Le esposizioni comprenderanno mostre tematiche e monografiche sui protagonisti dell’arte, dell’architettura, del design e della moda, sempre riconducibili ai contenuti e alle prospettive del framework individuato. Riprendendo la tradizione delle Triennali storiche, verranno realizzati degli interventi di arte pubblica nello spazio antistante Triennale, che saranno affidati a designer architetti e artisti internazionali. La collezione permanente di design di Triennale, esposta nel Museo del Design Italiano, verrà ampliata attraverso una politica di acquisizioni per arrivare a coprire anche gli anni più recenti. Il Museo, oltre a presentare oggetti e prodotti, si occuperà anche di raccogliere la storia delle idee che hanno fatto grande il design italiano individuando le matrici generative dei più grandi successi, indagando i contesti culturali sociali e le metodologie progettuali.
Altre novità riguardano il public program, che includerà le Lezioni milanesi, un ciclo di lectures che coinvolgerà ogni anno una figura centrale del dibattito culturale contemporaneo italiano e internazionale, la rassegna Work in progress di avvicinamento alla 25ª Esposizione Internazionale con protagonisti del mondo delle arti, del cinema e della letteratura, e incontri e seminari sul ruolo delle istituzioni culturali oggi. Asma Mhalla, specialista di politica e geopolitica della tecnologia franco-tunisina, sarà tra i nomi coinvolti per il ciclo Work in progress.

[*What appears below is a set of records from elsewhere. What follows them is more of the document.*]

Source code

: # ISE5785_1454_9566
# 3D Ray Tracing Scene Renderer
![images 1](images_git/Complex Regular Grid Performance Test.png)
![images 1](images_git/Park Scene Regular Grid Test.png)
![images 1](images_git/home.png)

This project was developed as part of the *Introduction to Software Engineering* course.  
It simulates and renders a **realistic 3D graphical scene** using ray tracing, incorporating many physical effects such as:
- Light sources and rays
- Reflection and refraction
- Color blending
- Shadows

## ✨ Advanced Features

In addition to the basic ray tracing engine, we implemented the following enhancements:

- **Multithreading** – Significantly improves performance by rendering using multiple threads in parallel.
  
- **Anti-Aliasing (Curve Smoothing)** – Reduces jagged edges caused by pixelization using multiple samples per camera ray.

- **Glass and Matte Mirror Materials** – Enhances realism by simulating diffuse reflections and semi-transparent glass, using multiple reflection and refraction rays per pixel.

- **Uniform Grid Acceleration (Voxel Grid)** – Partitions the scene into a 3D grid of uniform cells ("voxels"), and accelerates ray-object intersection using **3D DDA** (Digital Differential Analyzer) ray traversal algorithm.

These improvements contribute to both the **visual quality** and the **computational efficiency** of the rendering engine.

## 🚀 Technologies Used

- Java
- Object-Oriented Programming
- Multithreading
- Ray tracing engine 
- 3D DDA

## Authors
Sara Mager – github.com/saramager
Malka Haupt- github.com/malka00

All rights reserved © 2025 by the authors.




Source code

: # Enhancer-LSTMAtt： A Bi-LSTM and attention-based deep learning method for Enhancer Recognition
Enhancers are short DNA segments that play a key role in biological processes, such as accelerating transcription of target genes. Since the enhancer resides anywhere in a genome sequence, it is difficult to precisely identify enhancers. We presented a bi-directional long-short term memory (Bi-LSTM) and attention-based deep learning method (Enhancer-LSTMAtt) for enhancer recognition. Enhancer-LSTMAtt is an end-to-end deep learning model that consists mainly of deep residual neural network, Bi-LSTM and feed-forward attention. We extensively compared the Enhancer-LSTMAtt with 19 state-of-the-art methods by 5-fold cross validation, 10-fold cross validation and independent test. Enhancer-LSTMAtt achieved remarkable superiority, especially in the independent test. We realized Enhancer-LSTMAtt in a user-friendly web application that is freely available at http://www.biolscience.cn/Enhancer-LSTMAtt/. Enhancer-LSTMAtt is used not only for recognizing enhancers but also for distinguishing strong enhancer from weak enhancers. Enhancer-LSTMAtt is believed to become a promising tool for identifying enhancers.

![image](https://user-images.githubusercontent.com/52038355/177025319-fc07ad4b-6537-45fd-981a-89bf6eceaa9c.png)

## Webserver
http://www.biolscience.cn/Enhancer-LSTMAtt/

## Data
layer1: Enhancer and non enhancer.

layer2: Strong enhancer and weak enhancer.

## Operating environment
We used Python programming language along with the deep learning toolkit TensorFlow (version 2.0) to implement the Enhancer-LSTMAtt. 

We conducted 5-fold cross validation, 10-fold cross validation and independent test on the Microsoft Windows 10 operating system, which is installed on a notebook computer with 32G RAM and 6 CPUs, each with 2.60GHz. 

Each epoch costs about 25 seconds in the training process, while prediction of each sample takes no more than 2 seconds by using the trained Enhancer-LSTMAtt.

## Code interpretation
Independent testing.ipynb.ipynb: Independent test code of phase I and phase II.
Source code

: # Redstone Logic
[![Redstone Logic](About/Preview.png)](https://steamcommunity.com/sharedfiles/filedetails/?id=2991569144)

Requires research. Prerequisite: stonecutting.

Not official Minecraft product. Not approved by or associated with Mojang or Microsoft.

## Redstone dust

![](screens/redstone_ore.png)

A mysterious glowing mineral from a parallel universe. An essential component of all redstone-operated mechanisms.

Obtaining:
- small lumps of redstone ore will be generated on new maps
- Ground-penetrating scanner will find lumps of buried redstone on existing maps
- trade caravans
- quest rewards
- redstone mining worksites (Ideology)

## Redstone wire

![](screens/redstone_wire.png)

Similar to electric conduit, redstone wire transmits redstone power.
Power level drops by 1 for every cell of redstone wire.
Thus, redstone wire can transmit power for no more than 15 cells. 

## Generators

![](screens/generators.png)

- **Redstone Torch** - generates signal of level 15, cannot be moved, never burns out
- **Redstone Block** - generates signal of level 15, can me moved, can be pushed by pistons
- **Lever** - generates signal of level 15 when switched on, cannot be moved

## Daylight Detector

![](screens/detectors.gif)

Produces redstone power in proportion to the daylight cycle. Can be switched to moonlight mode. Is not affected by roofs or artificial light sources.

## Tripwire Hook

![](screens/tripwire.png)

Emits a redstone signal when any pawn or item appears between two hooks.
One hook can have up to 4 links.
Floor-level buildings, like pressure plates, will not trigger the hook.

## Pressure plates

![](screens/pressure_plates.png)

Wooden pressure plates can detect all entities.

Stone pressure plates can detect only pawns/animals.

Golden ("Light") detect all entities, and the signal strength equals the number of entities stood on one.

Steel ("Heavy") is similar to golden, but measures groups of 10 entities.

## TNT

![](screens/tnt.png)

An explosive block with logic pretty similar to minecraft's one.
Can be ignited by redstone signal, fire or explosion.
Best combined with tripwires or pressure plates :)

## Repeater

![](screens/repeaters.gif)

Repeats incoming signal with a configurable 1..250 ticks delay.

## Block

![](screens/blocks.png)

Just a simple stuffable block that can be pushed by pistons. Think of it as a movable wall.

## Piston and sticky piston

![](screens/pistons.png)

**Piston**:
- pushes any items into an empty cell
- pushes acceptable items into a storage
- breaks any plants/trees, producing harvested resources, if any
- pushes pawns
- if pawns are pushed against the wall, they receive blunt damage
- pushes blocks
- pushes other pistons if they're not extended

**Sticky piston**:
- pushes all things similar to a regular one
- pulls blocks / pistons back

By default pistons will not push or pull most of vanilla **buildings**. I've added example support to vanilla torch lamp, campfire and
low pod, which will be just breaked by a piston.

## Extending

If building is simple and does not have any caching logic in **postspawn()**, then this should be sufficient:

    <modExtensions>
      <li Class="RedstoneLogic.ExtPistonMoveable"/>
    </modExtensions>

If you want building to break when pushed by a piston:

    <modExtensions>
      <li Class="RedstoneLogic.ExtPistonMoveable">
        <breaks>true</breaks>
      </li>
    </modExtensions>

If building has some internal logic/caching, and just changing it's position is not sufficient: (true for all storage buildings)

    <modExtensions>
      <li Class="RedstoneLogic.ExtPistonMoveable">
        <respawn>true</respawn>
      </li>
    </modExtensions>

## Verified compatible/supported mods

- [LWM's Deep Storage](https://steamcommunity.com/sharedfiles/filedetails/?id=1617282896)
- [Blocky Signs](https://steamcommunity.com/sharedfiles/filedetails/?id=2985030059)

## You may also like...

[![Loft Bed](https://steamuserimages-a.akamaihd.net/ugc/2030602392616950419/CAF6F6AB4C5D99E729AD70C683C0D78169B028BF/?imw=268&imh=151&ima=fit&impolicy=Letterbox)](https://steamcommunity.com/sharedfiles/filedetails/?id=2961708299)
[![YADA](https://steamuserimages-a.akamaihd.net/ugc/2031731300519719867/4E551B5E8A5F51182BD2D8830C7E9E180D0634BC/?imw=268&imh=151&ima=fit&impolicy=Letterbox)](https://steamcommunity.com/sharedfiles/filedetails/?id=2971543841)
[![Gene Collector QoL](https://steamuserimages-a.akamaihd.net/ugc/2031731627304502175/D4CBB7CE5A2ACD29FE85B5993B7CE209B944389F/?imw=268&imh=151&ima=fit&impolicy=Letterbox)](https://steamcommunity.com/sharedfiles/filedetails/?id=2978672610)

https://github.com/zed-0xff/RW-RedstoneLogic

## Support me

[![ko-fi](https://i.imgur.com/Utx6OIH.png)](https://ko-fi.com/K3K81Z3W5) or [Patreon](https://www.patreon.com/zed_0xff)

Per quanto riguarda Teatro e Voce, la proposta performativa e quella musicale verranno sviluppate in modo sempre più integrato con la programmazione di Triennale. Grande rilievo verrà data all’attività del Centro studi di Triennale. Fondato nel 1935, attivo fino al 1990 e riattivato nel 2024, il Centro studi avrà il compito di individuare sia il tema dell’Esposizione Internazionale, la cui prossima edizione sarà nel 2028, che i temi interdisciplinari annuali, di definire le attività di ricerca e le pubblicazioni scientifiche. Coordinerà inoltre un hub, un programma di incubazione di idee e progettualità rivolto a figure emergenti del mondo del design, dell’architettura e della creatività che abiterà periodicamente gli spazi di Triennale.
Il Centro studi lavorerà insieme a un Advisory Board, che avrà il compito di offrire prospettive di riflessione originali e trasversali e sarà composto dalla scrittrice Melania Mazzucco, dal geografo Franco Farinelli, dalla sociologa Nathalie Heinich, dal fisico Carlo Rovelli, dal teologo e filosofo Padre Benanti e dal saggista e autore Giuliano da Empoli. Il lavoro sugli archivi verrà intensificato attraverso iniziative di ricerca e divulgazione e collaborazioni con altre istituzioni. L’archivio di Triennale sarà oggetto di progetti espositivi e di nuove strategie di comunicazione digitale, con l’obiettivo di rendere sempre più accessibili documenti e materiali.
Sempre all’interno di Cuore confluiranno le attività di alta formazione, realizzate in collaborazione con università e centri di ricerca nazionali e internazionali. Verrà avviato un percorso specialistico di livello avanzato dedicato alla curatela, agli allestimenti, alla comunicazione culturale e alla relazione con i pubblici. Sarà attivato il Triennale phd Program per nuovi dottorati di ricerca su temi centrali per l’istituzione e programmi di Fellowship per studiosi, curatori, architetti, artisti, designer, promossi attraverso bandi internazionali.